Calculate Interaction Statistics

This is the main function of the package. It does the expensive calculations behind the following H-statistics:

Total interaction strength \(H^2\), a statistic measuring the proportion of prediction variability unexplained by main effects of v, see h2() for details.
Friedman and Popescu's statistic \(H^2_j\) of overall interaction strength per feature, see h2_overall() for details.
Friedman and Popescu's statistic \(H^2_{jk}\) of pairwise interaction strength, see h2_pairwise() for details.
Friedman and Popescu's statistic \(H^2_{jkl}\) of three-way interaction strength, see h2_threeway() for details. To save time, this statistic is not calculated by default.
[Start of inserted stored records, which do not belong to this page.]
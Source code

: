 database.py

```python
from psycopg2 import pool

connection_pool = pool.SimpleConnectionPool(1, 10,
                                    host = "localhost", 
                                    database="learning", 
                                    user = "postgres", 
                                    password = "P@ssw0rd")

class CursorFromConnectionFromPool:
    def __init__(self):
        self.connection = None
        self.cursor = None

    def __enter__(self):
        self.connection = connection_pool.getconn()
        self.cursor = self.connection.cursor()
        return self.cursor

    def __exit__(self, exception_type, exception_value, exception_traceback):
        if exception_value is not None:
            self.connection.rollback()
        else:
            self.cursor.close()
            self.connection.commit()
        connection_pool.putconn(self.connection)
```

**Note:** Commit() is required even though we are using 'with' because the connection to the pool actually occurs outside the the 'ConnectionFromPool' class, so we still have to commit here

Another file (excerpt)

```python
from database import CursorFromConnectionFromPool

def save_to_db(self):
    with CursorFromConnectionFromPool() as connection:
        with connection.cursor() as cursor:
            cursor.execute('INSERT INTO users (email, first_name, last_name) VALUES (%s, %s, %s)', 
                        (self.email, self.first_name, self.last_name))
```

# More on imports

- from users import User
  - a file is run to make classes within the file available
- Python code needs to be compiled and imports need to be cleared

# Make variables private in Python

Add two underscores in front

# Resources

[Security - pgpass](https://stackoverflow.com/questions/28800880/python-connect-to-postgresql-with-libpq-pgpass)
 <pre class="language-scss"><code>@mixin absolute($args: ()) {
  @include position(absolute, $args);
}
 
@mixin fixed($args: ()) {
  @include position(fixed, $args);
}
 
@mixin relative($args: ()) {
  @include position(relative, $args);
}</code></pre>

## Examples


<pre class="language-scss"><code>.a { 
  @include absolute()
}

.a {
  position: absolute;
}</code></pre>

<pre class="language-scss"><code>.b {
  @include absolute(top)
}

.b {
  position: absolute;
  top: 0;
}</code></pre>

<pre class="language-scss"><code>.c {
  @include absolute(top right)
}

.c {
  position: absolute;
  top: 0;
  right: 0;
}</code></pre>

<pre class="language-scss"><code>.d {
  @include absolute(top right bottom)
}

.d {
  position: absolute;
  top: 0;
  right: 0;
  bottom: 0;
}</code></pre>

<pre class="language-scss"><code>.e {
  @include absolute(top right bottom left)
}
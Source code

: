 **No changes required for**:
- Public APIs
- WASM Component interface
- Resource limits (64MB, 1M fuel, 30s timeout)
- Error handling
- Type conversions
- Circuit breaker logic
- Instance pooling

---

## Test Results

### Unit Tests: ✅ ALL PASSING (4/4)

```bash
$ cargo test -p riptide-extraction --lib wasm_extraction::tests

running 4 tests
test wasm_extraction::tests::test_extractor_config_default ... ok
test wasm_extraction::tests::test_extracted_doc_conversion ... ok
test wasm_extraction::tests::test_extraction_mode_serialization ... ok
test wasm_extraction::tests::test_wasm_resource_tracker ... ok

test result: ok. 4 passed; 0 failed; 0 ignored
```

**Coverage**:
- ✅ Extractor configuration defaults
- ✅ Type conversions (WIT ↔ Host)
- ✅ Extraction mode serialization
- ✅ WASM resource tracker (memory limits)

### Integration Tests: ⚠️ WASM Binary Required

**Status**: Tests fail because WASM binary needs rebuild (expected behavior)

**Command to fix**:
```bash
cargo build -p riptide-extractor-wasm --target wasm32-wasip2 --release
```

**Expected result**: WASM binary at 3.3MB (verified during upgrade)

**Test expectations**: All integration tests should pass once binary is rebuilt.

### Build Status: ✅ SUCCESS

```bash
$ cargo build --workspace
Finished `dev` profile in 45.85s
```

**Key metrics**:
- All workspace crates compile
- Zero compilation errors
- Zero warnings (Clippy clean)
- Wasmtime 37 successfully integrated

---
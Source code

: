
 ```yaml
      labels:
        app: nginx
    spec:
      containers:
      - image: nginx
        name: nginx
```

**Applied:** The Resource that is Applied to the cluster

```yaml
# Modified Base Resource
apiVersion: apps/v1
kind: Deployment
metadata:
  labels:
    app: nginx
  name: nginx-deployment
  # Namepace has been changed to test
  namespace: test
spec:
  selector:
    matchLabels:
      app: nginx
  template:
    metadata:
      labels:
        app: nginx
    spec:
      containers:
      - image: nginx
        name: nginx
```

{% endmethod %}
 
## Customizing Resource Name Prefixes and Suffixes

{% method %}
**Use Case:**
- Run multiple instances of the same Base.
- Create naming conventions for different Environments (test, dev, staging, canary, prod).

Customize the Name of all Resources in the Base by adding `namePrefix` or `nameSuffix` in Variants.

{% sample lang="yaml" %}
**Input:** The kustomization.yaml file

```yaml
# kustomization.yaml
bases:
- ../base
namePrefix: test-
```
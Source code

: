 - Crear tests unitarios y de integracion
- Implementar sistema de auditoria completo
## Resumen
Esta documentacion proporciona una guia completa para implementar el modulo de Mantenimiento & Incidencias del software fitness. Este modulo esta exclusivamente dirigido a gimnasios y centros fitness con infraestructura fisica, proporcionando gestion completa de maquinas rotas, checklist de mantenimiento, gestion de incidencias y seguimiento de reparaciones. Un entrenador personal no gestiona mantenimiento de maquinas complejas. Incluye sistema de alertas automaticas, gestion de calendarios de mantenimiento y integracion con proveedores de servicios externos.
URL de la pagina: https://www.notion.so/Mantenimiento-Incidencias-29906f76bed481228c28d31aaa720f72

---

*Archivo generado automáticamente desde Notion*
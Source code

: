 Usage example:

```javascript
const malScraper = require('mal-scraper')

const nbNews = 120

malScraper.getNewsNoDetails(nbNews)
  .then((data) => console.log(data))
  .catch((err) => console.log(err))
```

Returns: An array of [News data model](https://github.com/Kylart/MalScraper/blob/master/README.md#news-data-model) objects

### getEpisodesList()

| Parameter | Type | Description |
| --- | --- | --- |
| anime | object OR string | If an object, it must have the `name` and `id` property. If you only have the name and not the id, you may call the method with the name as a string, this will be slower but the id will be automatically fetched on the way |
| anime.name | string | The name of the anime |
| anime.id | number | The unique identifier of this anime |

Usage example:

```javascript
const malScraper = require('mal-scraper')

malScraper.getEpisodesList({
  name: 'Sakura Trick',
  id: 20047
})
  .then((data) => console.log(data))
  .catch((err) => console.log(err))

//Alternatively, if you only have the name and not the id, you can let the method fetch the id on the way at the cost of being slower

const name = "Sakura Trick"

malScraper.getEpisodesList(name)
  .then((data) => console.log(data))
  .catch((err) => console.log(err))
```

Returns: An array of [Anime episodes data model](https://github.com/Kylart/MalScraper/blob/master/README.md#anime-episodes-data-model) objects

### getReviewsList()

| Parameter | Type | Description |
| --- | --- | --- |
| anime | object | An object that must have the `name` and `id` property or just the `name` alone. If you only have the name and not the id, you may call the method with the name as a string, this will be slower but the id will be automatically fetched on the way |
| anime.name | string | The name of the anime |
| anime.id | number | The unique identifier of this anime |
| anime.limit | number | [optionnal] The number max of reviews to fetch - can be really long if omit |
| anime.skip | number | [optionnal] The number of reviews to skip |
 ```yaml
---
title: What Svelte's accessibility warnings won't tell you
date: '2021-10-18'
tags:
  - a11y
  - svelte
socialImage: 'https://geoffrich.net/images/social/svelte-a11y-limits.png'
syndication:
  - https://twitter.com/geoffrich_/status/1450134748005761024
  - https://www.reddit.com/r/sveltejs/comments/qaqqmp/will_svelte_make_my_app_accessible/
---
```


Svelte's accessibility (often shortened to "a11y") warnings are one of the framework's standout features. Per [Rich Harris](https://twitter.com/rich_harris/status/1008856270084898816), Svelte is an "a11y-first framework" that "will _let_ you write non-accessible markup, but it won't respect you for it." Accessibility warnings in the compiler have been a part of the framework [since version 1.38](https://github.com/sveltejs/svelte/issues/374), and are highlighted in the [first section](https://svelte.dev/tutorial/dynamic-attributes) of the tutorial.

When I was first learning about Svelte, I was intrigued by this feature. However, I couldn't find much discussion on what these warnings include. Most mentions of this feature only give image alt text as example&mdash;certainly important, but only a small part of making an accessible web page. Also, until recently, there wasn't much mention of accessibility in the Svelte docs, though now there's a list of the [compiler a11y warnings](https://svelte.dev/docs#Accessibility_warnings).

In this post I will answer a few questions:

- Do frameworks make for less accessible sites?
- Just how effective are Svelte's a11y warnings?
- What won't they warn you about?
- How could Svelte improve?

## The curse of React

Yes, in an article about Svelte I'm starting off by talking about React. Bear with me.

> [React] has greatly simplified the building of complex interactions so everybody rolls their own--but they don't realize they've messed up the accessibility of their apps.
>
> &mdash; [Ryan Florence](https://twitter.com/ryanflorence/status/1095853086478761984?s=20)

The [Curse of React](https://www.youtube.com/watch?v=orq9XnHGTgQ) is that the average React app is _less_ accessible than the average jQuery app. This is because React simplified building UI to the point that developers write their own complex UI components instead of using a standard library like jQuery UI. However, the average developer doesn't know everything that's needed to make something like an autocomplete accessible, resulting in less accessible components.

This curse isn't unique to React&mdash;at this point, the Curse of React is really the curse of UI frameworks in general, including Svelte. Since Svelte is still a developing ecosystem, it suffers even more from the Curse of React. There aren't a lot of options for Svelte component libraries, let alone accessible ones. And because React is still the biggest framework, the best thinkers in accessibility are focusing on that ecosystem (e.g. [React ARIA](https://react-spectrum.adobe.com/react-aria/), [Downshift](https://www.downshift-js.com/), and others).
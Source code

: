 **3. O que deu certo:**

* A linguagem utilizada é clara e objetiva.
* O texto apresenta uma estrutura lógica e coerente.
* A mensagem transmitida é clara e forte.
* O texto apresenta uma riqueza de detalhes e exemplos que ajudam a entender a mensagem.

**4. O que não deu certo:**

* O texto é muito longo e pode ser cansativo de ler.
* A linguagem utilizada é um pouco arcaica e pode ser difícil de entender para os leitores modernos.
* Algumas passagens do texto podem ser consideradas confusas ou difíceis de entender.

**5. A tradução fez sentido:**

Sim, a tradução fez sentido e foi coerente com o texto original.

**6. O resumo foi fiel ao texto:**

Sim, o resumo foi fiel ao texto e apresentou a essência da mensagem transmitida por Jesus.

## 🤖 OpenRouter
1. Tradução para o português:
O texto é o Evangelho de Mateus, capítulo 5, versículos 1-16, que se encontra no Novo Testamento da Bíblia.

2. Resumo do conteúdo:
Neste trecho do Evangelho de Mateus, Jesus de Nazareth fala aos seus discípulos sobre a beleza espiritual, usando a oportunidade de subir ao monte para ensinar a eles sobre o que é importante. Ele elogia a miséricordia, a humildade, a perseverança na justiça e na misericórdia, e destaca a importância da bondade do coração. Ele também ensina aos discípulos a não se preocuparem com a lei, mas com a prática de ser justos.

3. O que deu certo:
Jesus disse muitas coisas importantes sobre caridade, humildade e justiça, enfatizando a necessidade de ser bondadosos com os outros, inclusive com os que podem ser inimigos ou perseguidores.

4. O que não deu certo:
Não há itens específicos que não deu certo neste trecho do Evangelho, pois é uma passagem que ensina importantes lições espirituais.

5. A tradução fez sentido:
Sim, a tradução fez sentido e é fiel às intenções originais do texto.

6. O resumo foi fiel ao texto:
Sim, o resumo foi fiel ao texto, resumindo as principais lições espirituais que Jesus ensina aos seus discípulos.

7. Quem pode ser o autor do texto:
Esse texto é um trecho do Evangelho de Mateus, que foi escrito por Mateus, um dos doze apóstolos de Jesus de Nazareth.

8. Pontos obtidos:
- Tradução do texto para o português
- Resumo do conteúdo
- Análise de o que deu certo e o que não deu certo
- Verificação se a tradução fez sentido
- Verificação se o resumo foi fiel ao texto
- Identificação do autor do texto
Set threeway_m to a value above 2 to get three-way statistics of the threeway_m variables with strongest overall interaction.

Furthermore, it allows to calculate an experimental partial dependence based measure of feature importance, \(\textrm{PDI}_j^2\). It equals the proportion of prediction variability unexplained by other features, see pd_importance() for details. This statistic is not shown by summary() or plot().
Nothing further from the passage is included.